In [None]:
import numpy as np
from tqdm import tqdm
from time import time
import json, pickle, os, string, tqdm, kenlm, json
from collections import defaultdict, Counter
from itertools import groupby
import Levenshtein as Lev

In [None]:
#s1 = True text
#s2 = predicted text

def wer_(s1, s2):
    """
    Computes the Word Error Rate, defined as the edit distance between the
    two provided sentences after tokenizing to words.
    Arguments:
        s1 (string): space-separated sentence
        s2 (string): space-separated sentence
    """

    # build mapping of words to integers
    b = set(s1.split() + s2.split())
    word2char = dict(zip(b, range(len(b))))
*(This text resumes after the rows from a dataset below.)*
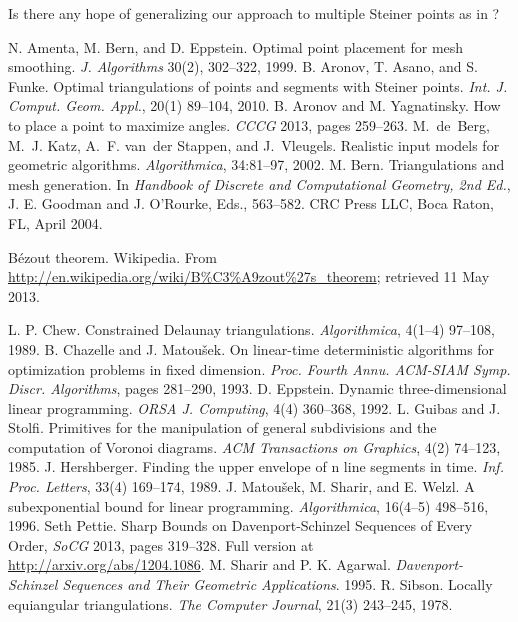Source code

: \documentclass{cccg13}
\begin{document}
Is there any hope of generalizing our approach to multiple Steiner points as in \cite{orig}?

\begin{thebibliography}{}
 N. Amenta, M. Bern, and D. Eppstein.
	Optimal point placement for mesh smoothing.
	\emph{J. Algorithms} 30(2), 302--322, 1999.
 B. Aronov, T. Asano, and S. Funke.	
	Optimal triangulations of points and segments with Steiner points.
	\emph{Int. J. Comput. Geom. Appl.},
	20(1) 89--104, 2010.
	B. Aronov and M. Yagnatinsky.
	How to place a point to maximize angles.
	\emph{CCCG} 2013, pages 259--263.
	M.~de~Berg, M.~J. Katz, A.~F. van~der Stappen, and J.~Vleugels.
	Realistic input models for geometric algorithms.
	\emph{Algorithmica}, 34:81--97, 2002.
 M. Bern.  Triangulations and mesh generation.
	In \emph{Handbook of Discrete and Computational Geometry, 2nd Ed.},
	J. E. Goodman and J. O'Rourke, Eds., 563--582.
	CRC Press LLC, Boca Raton, FL, April 2004.

{\raggedright {}
	B\'ezout theorem.  Wikipedia.  From
	\url{http://en.wikipedia.org/wiki/B\%C3\%A9zout\%27s\_theorem}; retrieved 11 May 2013.

} L. P. Chew. Constrained Delaunay triangulations.
	\emph{Algorithmica}, 4(1--4) 97--108, 1989.
 B. Chazelle and J. Matou\v{s}ek.
	On linear-time deterministic algorithms for optimization problems in fixed dimension.
	\emph{Proc. Fourth Annu. ACM-SIAM Symp. Discr. Algorithms}, pages 281--290, 1993.
 D. Eppstein.  Dynamic three-dimensional linear programming.
        \emph{ORSA J. Computing},
        4(4) 360--368, 1992.
 L. Guibas and J. Stolfi.
  Primitives for the manipulation of general subdivisions and the computation of Voronoi diagrams.
  \emph{ACM Transactions on Graphics}, 4(2) 74--123, 1985.
 J. Hershberger.
	Finding the upper envelope of n line segments in  time.
	\emph{Inf. Proc. Letters}, 33(4) 169--174, 1989.
 J. Matou\v sek, M. Sharir, and E. Welzl.
  A subexponential bound for linear programming.
  \emph{Algorithmica}, 16(4--5) 498--516, 1996.
  Seth Pettie. Sharp Bounds on Davenport-Schinzel Sequences of Every Order,
	\emph{SoCG} 2013, pages 319--328.  Full version at \url{http://arxiv.org/abs/1204.1086}.
 M. Sharir and P. K. Agarwal.
	\emph{Davenport-Schinzel Sequences and Their Geometric Applications}. 1995.
 R. Sibson.  Locally equiangular triangulations.
	\emph{The Computer Journal}, 21(3) 243--245, 1978.
\end{thebibliography}
\ifcccg\balance\fi
\end{document}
    # map the words to a char array (Levenshtein packages only accepts
    # strings)
    w1 = [chr(word2char[w]) for w in s1.split()]
    w2 = [chr(word2char[w]) for w in s2.split()]
    
    return Lev.distance(''.join(w1), ''.join(w2))

def cer_(s1, s2):
    """
    Computes the Character Error Rate, defined as the edit distance.

    Arguments:
        s1 (string): space-separated sentence
        s2 (string): space-separated sentence
    """
    s1, s2, = s1.replace(' ', ''), s2.replace(' ', '')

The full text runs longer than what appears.